Your instructions: Return every line from the records below that has the word "werden".

Data to process:
::::

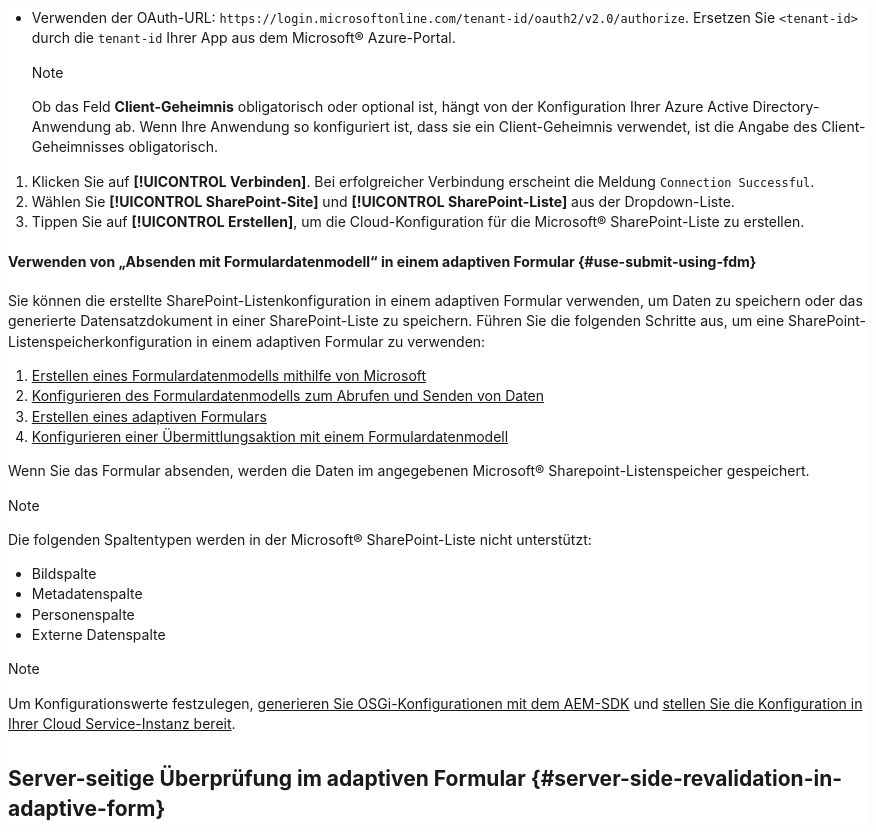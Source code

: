    * Verwenden der OAuth-URL: `https://login.microsoftonline.com/tenant-id/oauth2/v2.0/authorize`. Ersetzen Sie `<tenant-id>` durch die `tenant-id` Ihrer App aus dem Microsoft® Azure-Portal.

     >[!NOTE]
     >
     >Ob das Feld **Client-Geheimnis** obligatorisch oder optional ist, hängt von der Konfiguration Ihrer Azure Active Directory-Anwendung ab. Wenn Ihre Anwendung so konfiguriert ist, dass sie ein Client-Geheimnis verwendet, ist die Angabe des Client-Geheimnisses obligatorisch.

1. Klicken Sie auf **[!UICONTROL Verbinden]**. Bei erfolgreicher Verbindung erscheint die Meldung `Connection Successful`.
1. Wählen Sie **[!UICONTROL SharePoint-Site]** und **[!UICONTROL SharePoint-Liste]** aus der Dropdown-Liste.
1. Tippen Sie auf **[!UICONTROL Erstellen]**, um die Cloud-Konfiguration für die Microsoft® SharePoint-Liste zu erstellen.

#### Verwenden von „Absenden mit Formulardatenmodell“ in einem adaptiven Formular {#use-submit-using-fdm}

Sie können die erstellte SharePoint-Listenkonfiguration in einem adaptiven Formular verwenden, um Daten zu speichern oder das generierte Datensatzdokument in einer SharePoint-Liste zu speichern. Führen Sie die folgenden Schritte aus, um eine SharePoint-Listenspeicherkonfiguration in einem adaptiven Formular zu verwenden:

1. [Erstellen eines Formulardatenmodells mithilfe von Microsoft](/help/forms/using/create-form-data-model.md)
1. [Konfigurieren des Formulardatenmodells zum Abrufen und Senden von Daten](/help/forms/using/work-with-form-data-model.md#configure-services)
1. [Erstellen eines adaptiven Formulars](/help/forms/using/create-adaptive-form.md)
1. [Konfigurieren einer Übermittlungsaktion mit einem Formulardatenmodell](/help/forms/using/configuring-submit-actions.md#submit-using-form-data-model-submit)

Wenn Sie das Formular absenden, werden die Daten im angegebenen Microsoft® Sharepoint-Listenspeicher gespeichert.

>[!NOTE]
>
>Die folgenden Spaltentypen werden in der Microsoft® SharePoint-Liste nicht unterstützt:
>* Bildspalte
>* Metadatenspalte
>* Personenspalte
>* Externe Datenspalte


>[!NOTE]
>
>Um Konfigurationswerte festzulegen, [generieren Sie OSGi-Konfigurationen mit dem AEM-SDK](https://experienceleague.adobe.com/docs/experience-manager-cloud-service/implementing/deploying/configuring-osgi.html?lang=de#generating-osgi-configurations-using-the-aem-sdk-quickstart) und [stellen Sie die Konfiguration in Ihrer Cloud Service-Instanz bereit](https://experienceleague.adobe.com/docs/experience-manager-cloud-service/implementing/using-cloud-manager/deploy-code.html?lang=de#deployment-process).

## Server-seitige Überprüfung im adaptiven Formular {#server-side-revalidation-in-adaptive-form}
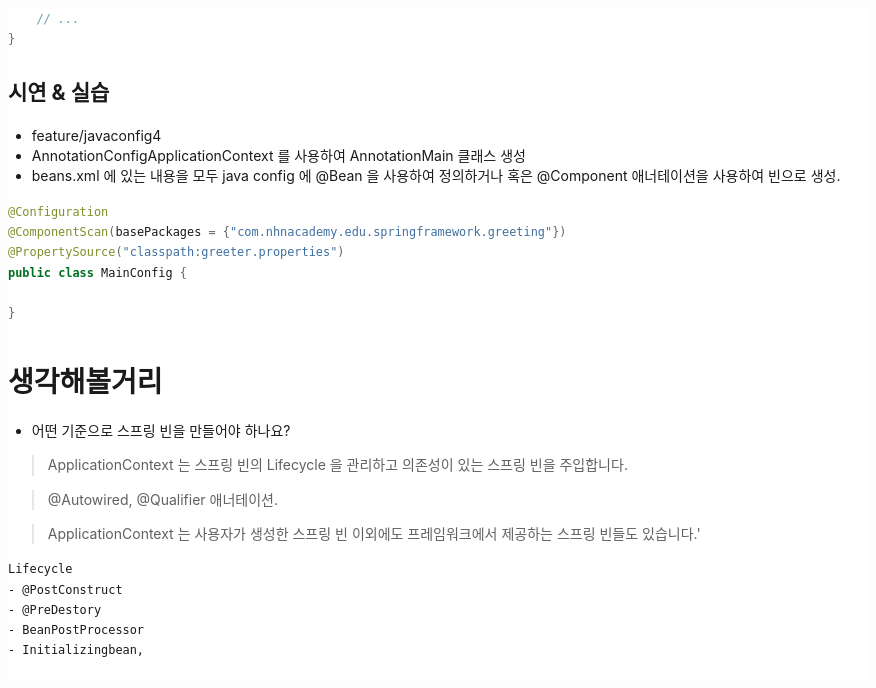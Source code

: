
 ```java
    // ...
}
```
## 시연 & 실습
- feature/javaconfig4
- AnnotationConfigApplicationContext 를 사용하여 AnnotationMain 클래스 생성
- beans.xml 에 있는 내용을 모두 java config 에 @Bean 을 사용하여 정의하거나 혹은  @Component 애너테이션을 사용하여 빈으로 생성.
```java
@Configuration
@ComponentScan(basePackages = {"com.nhnacademy.edu.springframework.greeting"})
@PropertySource("classpath:greeter.properties")
public class MainConfig {
    
}
```
# 생각해볼거리
- 어떤 기준으로 스프링 빈을 만들어야 하나요?
>ApplicationContext 는 스프링 빈의 Lifecycle 을 관리하고 의존성이 있는 스프링 빈을 주입합니다.

> @Autowired, @Qualifier 애너테이션.

>ApplicationContext 는 사용자가 생성한 스프링 빈 이외에도 프레임워크에서 제공하는 스프링 빈들도 있습니다.'


```
Lifecycle
- @PostConstruct
- @PreDestory
- BeanPostProcessor
- Initializingbean, 


```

::::

Result below:
Wenn Sie das Formular absenden, werden die Daten im angegebenen Microsoft® Sharepoint-Listenspeicher gespeichert.
>Die folgenden Spaltentypen werden in der Microsoft® SharePoint-Liste nicht unterstützt:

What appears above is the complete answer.